He laughed incredulously. The next moment she was back, enveloped in coat and muffler.

“You’re going,” he said frowning, “now?”

“Whenever you wish,” she said, her dark eyes steadily on him, without reproach or criticism.

“We’ll see,” he said, resentfully, and he started down the hall. Without a word she followed at his side.


XXI

The name of Daniel Garford had figured on many occasions in the scare-heads of the Metropolitan press, not only on account of the eccentricities of genius and the wildness of his youth, but from the fact that the name of Garford had been a social beacon for generations. Even before the Mexican War there had been a Garford who had sat in the Cabinet as Secretary of State, and from that time on, the family had progressed in power and wealth, a proud, intensely ambitious, self-willed, and dominating line of men, who, whatever their faults, were never accused of idleness. There was a restless, mental energy about these men which had driven them to the front, while the strength of the old Garford strain continued to show in their impatience of forms and traditions, their ability to originate and discover, and especially in their distinguishing trait of never being satisfied with success.

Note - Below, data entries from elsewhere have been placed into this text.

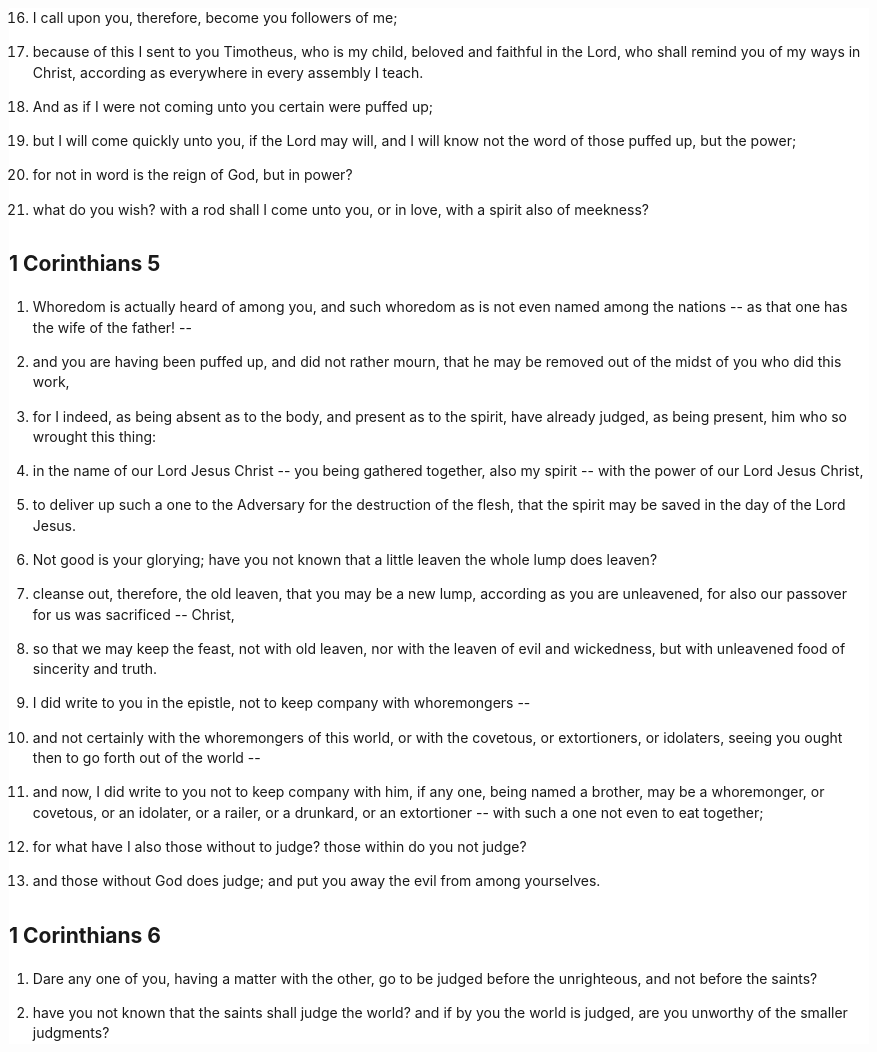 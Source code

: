 16. I call upon you, therefore, become you followers of me;

17. because of this I sent to you Timotheus, who is my child, beloved and faithful in the Lord, who shall remind you of my ways in Christ, according as everywhere in every assembly I teach.

18. And as if I were not coming unto you certain were puffed up;

19. but I will come quickly unto you, if the Lord may will, and I will know not the word of those puffed up, but the power;

20. for not in word is the reign of God, but in power?

21. what do you wish? with a rod shall I come unto you, or in love, with a spirit also of meekness?

## 1 Corinthians 5

1. Whoredom is actually heard of among you, and such whoredom as is not even named among the nations -- as that one has the wife of the father! --

2. and you are having been puffed up, and did not rather mourn, that he may be removed out of the midst of you who did this work,

3. for I indeed, as being absent as to the body, and present as to the spirit, have already judged, as being present, him who so wrought this thing:

4. in the name of our Lord Jesus Christ -- you being gathered together, also my spirit -- with the power of our Lord Jesus Christ,

5. to deliver up such a one to the Adversary for the destruction of the flesh, that the spirit may be saved in the day of the Lord Jesus.

6. Not good is your glorying; have you not known that a little leaven the whole lump does leaven?

7. cleanse out, therefore, the old leaven, that you may be a new lump, according as you are unleavened, for also our passover for us was sacrificed -- Christ,

8. so that we may keep the feast, not with old leaven, nor with the leaven of evil and wickedness, but with unleavened food of sincerity and truth.

9. I did write to you in the epistle, not to keep company with whoremongers --

10. and not certainly with the whoremongers of this world, or with the covetous, or extortioners, or idolaters, seeing you ought then to go forth out of the world --

11. and now, I did write to you not to keep company with him, if any one, being named a brother, may be a whoremonger, or covetous, or an idolater, or a railer, or a drunkard, or an extortioner -- with such a one not even to eat together;

12. for what have I also those without to judge? those within do you not judge?

13. and those without God does judge; and put you away the evil from among yourselves.

## 1 Corinthians 6

1. Dare any one of you, having a matter with the other, go to be judged before the unrighteous, and not before the saints?

2. have you not known that the saints shall judge the world? and if by you the world is judged, are you unworthy of the smaller judgments?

The Honorable Benjamin Garford, Daniel’s uncle, whom he resembled, according to the incomprehensible vagaries of heredity in form and temperament, had been a clear example of this boundless craze for real achievement. Though possessed of an ample fortune, he had, from his youth, devoted himself to scientific research and discussion. One of the most distinguished scholars of his day, honored by numerous European scientific bodies for discoveries in the field of electrical energy, his text-books accepted as standards, twice minister to St. Petersburg, and once to Paris, he summed up his life in one little phrase: “I die a disappointed man.” This remark, incomprehensible to the multitude, should be retained as the key to Daniel’s character—the passionate pursuit of an ideal linked to an inevitable moment of self-appraisement and disillusion.

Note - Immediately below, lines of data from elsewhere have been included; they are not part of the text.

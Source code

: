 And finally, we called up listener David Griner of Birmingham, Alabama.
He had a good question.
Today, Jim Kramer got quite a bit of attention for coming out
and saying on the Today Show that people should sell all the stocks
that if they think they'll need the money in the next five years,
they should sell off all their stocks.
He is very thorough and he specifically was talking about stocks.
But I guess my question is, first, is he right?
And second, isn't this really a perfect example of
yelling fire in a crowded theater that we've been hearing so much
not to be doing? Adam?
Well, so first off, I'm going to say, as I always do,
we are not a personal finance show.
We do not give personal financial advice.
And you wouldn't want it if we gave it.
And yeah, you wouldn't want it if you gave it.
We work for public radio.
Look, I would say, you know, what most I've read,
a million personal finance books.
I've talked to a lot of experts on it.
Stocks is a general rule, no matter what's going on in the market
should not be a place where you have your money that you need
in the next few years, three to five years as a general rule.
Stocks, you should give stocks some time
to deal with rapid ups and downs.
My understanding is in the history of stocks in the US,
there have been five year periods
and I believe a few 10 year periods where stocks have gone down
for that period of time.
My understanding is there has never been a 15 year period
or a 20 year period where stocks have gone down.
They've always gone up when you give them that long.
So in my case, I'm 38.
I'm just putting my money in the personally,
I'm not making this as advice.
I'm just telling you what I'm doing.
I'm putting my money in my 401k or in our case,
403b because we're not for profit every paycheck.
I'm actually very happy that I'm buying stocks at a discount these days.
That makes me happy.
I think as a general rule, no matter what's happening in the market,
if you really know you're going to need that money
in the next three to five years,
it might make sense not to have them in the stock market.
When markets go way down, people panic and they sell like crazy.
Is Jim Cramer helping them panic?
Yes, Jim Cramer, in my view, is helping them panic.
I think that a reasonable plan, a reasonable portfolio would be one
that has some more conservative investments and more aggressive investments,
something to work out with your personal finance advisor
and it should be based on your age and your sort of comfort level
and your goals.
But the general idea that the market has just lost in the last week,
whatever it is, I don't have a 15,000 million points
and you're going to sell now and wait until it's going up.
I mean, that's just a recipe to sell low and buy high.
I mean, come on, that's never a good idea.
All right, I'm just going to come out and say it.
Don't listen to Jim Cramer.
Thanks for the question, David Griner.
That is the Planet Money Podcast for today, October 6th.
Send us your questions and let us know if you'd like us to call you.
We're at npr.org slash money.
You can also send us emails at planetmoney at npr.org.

His life had been enveloped in storm, a whirling, breathless existence, with strange reversals of fortune, never quiet, nor long continuing along obvious lines. The quality of genius had always been in him from the lonely, tragic days of his boyhood, but a disordered, tormented genius which had made him the sport of accidental influences. Dudley Garford, his father, in a moment of intense infatuation in his early twenties, had eloped with and married a beautiful Italian girl of distinguished parentage whom he had met in his travels, and this mixture of the virility of the Garfords with the warmth and color of the South had made a genius of the boy. To this fortuitous mingling of rich strains was added the awakening touch of early sorrow and a precocious comprehension of tragedy. What father and mother had consummated in a burst of wildness, they lived to destroy in bitterness. From the earliest years of their marriage, violent quarrels had broken out, due at first to the unreasoning espionage of passionate jealousy to which the wife subjected the husband, and, later, inevitably to a succession of rapid, volatile attachments into which the husband had been driven, first, by her intolerance, and second, by the brilliant pleasure-loving qualities of his own forceful personality.